Domestic institutional investors such as Life Insurance Corporation, GIC RE and the four public sector general insurance companies should exercise their power to cast vote at the extraordinary general meetings being convened to remove Cyrus Mistry from all the operating companies of Tata Group, said U Mahesh Rao, former Managing Director, GIC.
Incidentally, LIC, which owns four per cent in Tata Consultancy Services, is learned to have abstained from voting at the company’s EGM.
The support LIC is crucial in other listed companies as it holds a significant stake in Tata Power (13.12 per cent), Tata Steel (13.26 per cent), Tata Chemicals (8.76 per cent), and Tata Motors (5.2 per cent).
Among the Tata Group company, the cash cow TCS is the most tightly held listed company with promoters holding over 73 per cent. Foreign portfolio investors and insurance companies make up for 17 per cent and 3 per cent while public shareholders own about 3 per cent.
It is surprising that the government-owned insurance companies have not taken a stand in the resolution to remove Mistry as the outcome of this event will have severe repercussions on their investments, he said.
“They cannot afford to stay neutral as they are managing public investment and the prospects of these investments depend on the result at the EGM,” said Rao, who had been on the boards of Tata Global Beverages, Tata Chemicals, Federal Bank, JSW Steel, JK Lakshmi Cement and RIL.

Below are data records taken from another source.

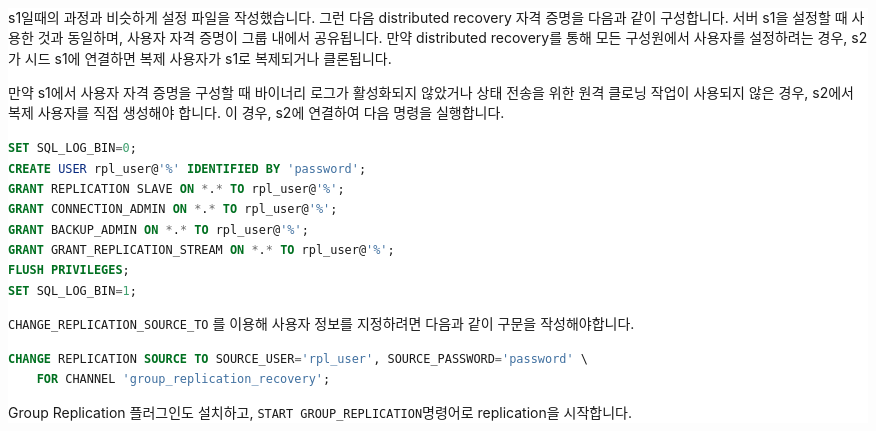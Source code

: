 s1일때의 과정과 비슷하게 설정 파일을 작성했습니다. 그런 다음 distributed recovery 자격 증명을 다음과 같이 구성합니다.
서버 s1을 설정할 때 사용한 것과 동일하며, 사용자 자격 증명이 그룹 내에서 공유됩니다.
만약 distributed recovery를 통해 모든 구성원에서 사용자를 설정하려는 경우, s2가 시드 s1에 연결하면 복제 사용자가 s1로 복제되거나 클론됩니다.

만약 s1에서 사용자 자격 증명을 구성할 때 바이너리 로그가 활성화되지 않았거나 상태 전송을 위한 원격 클로닝 작업이 사용되지 않은 경우, s2에서 복제 사용자를 직접 생성해야 합니다.
이 경우, s2에 연결하여 다음 명령을 실행합니다.

```sql
SET SQL_LOG_BIN=0;
CREATE USER rpl_user@'%' IDENTIFIED BY 'password';
GRANT REPLICATION SLAVE ON *.* TO rpl_user@'%';
GRANT CONNECTION_ADMIN ON *.* TO rpl_user@'%';
GRANT BACKUP_ADMIN ON *.* TO rpl_user@'%';
GRANT GRANT_REPLICATION_STREAM ON *.* TO rpl_user@'%';
FLUSH PRIVILEGES;
SET SQL_LOG_BIN=1;
```

`CHANGE_REPLICATION_SOURCE_TO` 를 이용해 사용자 정보를 지정하려면 다음과 같이 구문을 작성해야합니다.
```sql
CHANGE REPLICATION SOURCE TO SOURCE_USER='rpl_user', SOURCE_PASSWORD='password' \
	FOR CHANNEL 'group_replication_recovery';
```

Group Replication 플러그인도 설치하고, 
`START GROUP_REPLICATION`명령어로 replication을 시작합니다.
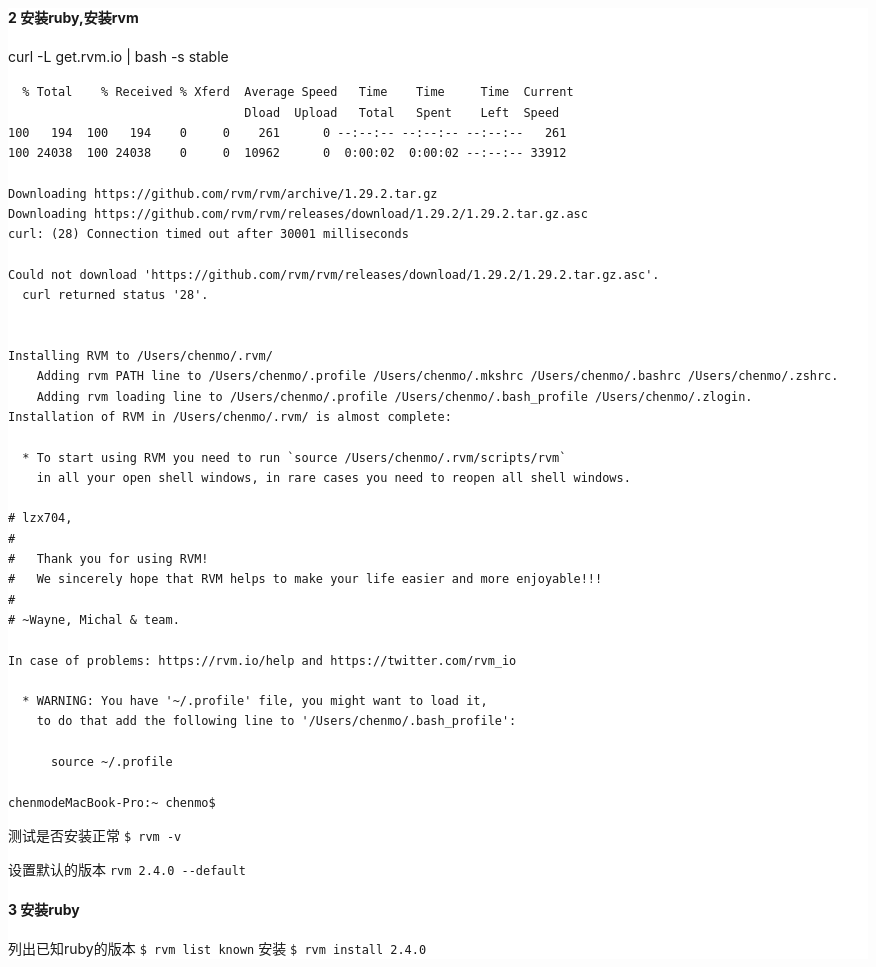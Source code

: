 #### 2 安装ruby,安装rvm
curl -L get.rvm.io | bash -s stable


```
  % Total    % Received % Xferd  Average Speed   Time    Time     Time  Current
                                 Dload  Upload   Total   Spent    Left  Speed
100   194  100   194    0     0    261      0 --:--:-- --:--:-- --:--:--   261
100 24038  100 24038    0     0  10962      0  0:00:02  0:00:02 --:--:-- 33912

Downloading https://github.com/rvm/rvm/archive/1.29.2.tar.gz
Downloading https://github.com/rvm/rvm/releases/download/1.29.2/1.29.2.tar.gz.asc
curl: (28) Connection timed out after 30001 milliseconds

Could not download 'https://github.com/rvm/rvm/releases/download/1.29.2/1.29.2.tar.gz.asc'.
  curl returned status '28'.


Installing RVM to /Users/chenmo/.rvm/
    Adding rvm PATH line to /Users/chenmo/.profile /Users/chenmo/.mkshrc /Users/chenmo/.bashrc /Users/chenmo/.zshrc.
    Adding rvm loading line to /Users/chenmo/.profile /Users/chenmo/.bash_profile /Users/chenmo/.zlogin.
Installation of RVM in /Users/chenmo/.rvm/ is almost complete:

  * To start using RVM you need to run `source /Users/chenmo/.rvm/scripts/rvm`
    in all your open shell windows, in rare cases you need to reopen all shell windows.

# lzx704,
#
#   Thank you for using RVM!
#   We sincerely hope that RVM helps to make your life easier and more enjoyable!!!
#
# ~Wayne, Michal & team.

In case of problems: https://rvm.io/help and https://twitter.com/rvm_io

  * WARNING: You have '~/.profile' file, you might want to load it,
    to do that add the following line to '/Users/chenmo/.bash_profile':

      source ~/.profile

chenmodeMacBook-Pro:~ chenmo$ 
```

测试是否安装正常
`$ rvm -v`

设置默认的版本
`rvm 2.4.0 --default`

#### 3 安装ruby
列出已知ruby的版本
`$ rvm list known`
安装
`$ rvm install 2.4.0`
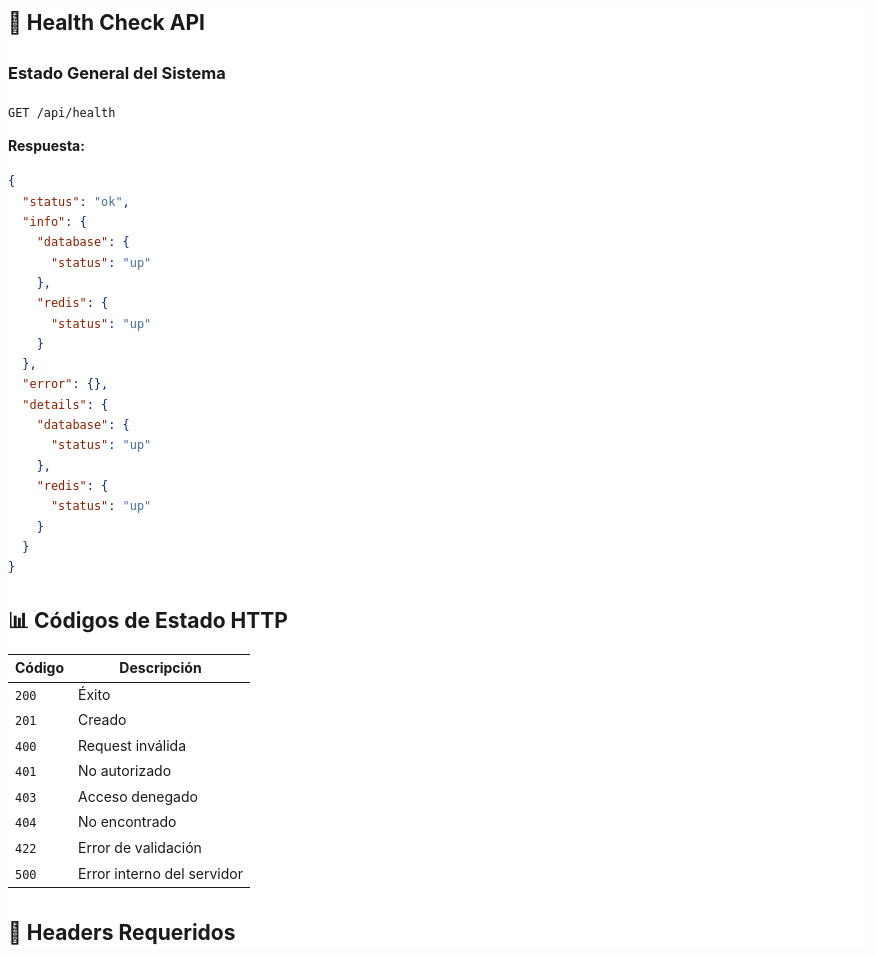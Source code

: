 ## 🏥 Health Check API

### Estado General del Sistema

```http
GET /api/health
```

**Respuesta:**
```json
{
  "status": "ok",
  "info": {
    "database": {
      "status": "up"
    },
    "redis": {
      "status": "up"
    }
  },
  "error": {},
  "details": {
    "database": {
      "status": "up"
    },
    "redis": {
      "status": "up"
    }
  }
}
```

## 📊 Códigos de Estado HTTP

| Código | Descripción |
|--------|-------------|
| `200` | Éxito |
| `201` | Creado |
| `400` | Request inválida |
| `401` | No autorizado |
| `403` | Acceso denegado |
| `404` | No encontrado |
| `422` | Error de validación |
| `500` | Error interno del servidor |

## 🔧 Headers Requeridos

The institutional investors have invested in these companies on the basis of the Tata brand and its business performance for about 150 years.
In fact, he added, the decision taken by the insurance companies can help retail investors make up their mind in crucial issues like this unprecedented corporate development.
In the TCS EGM, 57.5 per cent of the institutional shareholders who voted backed Mistry’s removal while 42.5 per cent voted against it. About 44 per cent of institutional investors abstained from voting.
In the other companies such as Indian Hotels, Tata Steel, Tata Chemicals, Tata Motors and Tata Power, the shareholding is more spread out with the promoters holding between 31 per cent and 39 per cent and rest held by public and institutional investors.
Insurance companies hold collectively hold about 20 per cent each in Tata Steel and Tata Power while it is between 10.3 per cent and 13.3 per cent in the others.
Though insurance companies decision to vote at the EGM cannot change the intention of the promoters to ease out Mistry, it is crucial to send out strong signal and enhance public confidence in these institutions, said Rao.